Rusted Rooster is a small, cozy restaurant located across the street from city government in Lafayette, close to a busy intersection and next door to an equally busy pizza place.
It’s easier to get Super Bowl tickets than it is to get into the parking lot but worth whatever it takes.
The owner himself has come out of the restaurant to help guide us while the pizza delivery guy obliges by moving his vehicle.
You can’t beat that for valet parking.
Had the squeeze been any tighter, we’d be sitting with the couple on the sidewalk. Instead, we get the last indoor table for two on a busy Wednesday at noon.
“It’s like this most days,” says owner Alex Andrade, who’s slammed but sincere and waiting tables with just one other person.
No one’s rushed; no one’s neglected.
The lunch menu is sandwiches and salads (the restaurant also serves Louisiana-style morning fare), and the recommendations come in quickly.

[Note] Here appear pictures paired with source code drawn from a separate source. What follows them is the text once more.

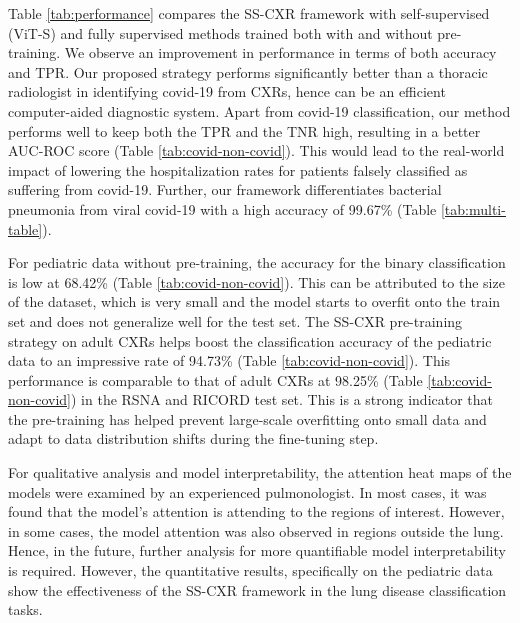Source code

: \documentclass[10pt,journal,compsoc]{IEEEtran}
\begin{document}
Table \ref{tab:performance} compares the SS-CXR framework with self-supervised (ViT-S) and fully supervised methods trained both with and without pre-training. We observe an improvement in performance in terms of both accuracy and TPR. Our proposed strategy performs significantly better than a thoracic radiologist in identifying covid-19 from CXRs, hence can be an efficient computer-aided diagnostic system. Apart from covid-19 classification, our method performs well to keep both the TPR and the TNR high, resulting in a better AUC-ROC score (Table \ref{tab:covid-non-covid}). This would lead to the real-world impact of lowering the hospitalization rates for patients  falsely classified as suffering from covid-19. Further, our framework differentiates bacterial pneumonia from viral covid-19 with a high accuracy of 99.67\% (Table \ref{tab:multi-table}).

For pediatric data without pre-training, the accuracy for the binary classification is low at 68.42\% (Table \ref{tab:covid-non-covid}). This can be attributed to the size of the dataset, which is very small and the model starts to overfit onto the train set and does not generalize well for the test set. The SS-CXR pre-training strategy on adult CXRs helps boost the classification accuracy of the pediatric data to an impressive rate of 94.73\% (Table \ref{tab:covid-non-covid}).  This performance is comparable to that of adult CXRs at 98.25\% (Table \ref{tab:covid-non-covid}) in the RSNA \cite{rsna} and RICORD \cite{ricord} test set. This is a strong indicator that the pre-training has helped prevent large-scale overfitting onto small data and adapt to data distribution shifts during the fine-tuning step.

For qualitative analysis and model interpretability, the attention heat maps of the models were examined by an experienced pulmonologist. In most cases, it was found that the model's attention is attending to the regions of interest. However, in some cases, the model attention was also observed in regions outside the lung. Hence, in the future, further analysis for more quantifiable model interpretability is required. However, the quantitative results, specifically on the pediatric data show the effectiveness of the SS-CXR framework in the lung disease classification tasks.   
\end{document}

“If you like a Reubens, we have our own, the Zerben,” Andrade says. “You can’t go wrong with the burgers, but the Ciabatta Believe is my personal go-to sandwich. Sometimes, I get it with prosciutto, but it’s good without.”
We order it with a side of fries and some fruit.
The restaurant makes efficient use of its space but still manages to include all the amenities — fresh flowers on the tables, rustic Americana on the walls, and roosters figure strongly in the décor. Local mementos give the limited footage true atmosphere.
The crowd is diverse at the Rusted Rooster. There’s a table of musicians next to us, some suits at another, older patrons and younger ones plus women lunching. We’re told everyone’s favorite salad is the Green Granny — organic mixed greens, Granny Smith apples, dried cranberries, homemade candied pecans, and crumbled blue cheese with homemade balsamic vinaigrette ($8.50, $10.50 with grilled chicken).
The Zerben ($8.75) arrives with corned beef brisket, melted Swiss, sauerkraut and homemade Russian spread, all on lightly toasted marbled rye, while the Ciabatta ($6.75) is layers of organic greens, sun-dried tomatoes, mozzarella, pesto and wafer-thin prosciutto on its crisp namesake.
Both are served Zen and unadorned, no frilly garnish but simply perfect. The side of fruit is fresh, as are the fries (each $2.25), both of which come separately in their own bowls.
It’s hard to argue with perfection. Andrade is admittedly particular about his pickling, and the sauerkraut — for those who are timid — is so well-prepared and subtle, the gentleman having it is almost unaware of its presence. He is too captivated by the cheese to do anything but declare, “This is the best Reuben I’ve ever had.”
As for the Ciabatta with its organic greens, they make a difference, a big one, in both texture and flavor, and it sets the restaurant apart from others in the bistro business.
My personal litmus test for any restaurant is how quickly one gets back to the leftovers. Mine disappeared that same afternoon, and my guest didn’t have any, having eaten everything at once.
The parking’s just part of the charm. Go.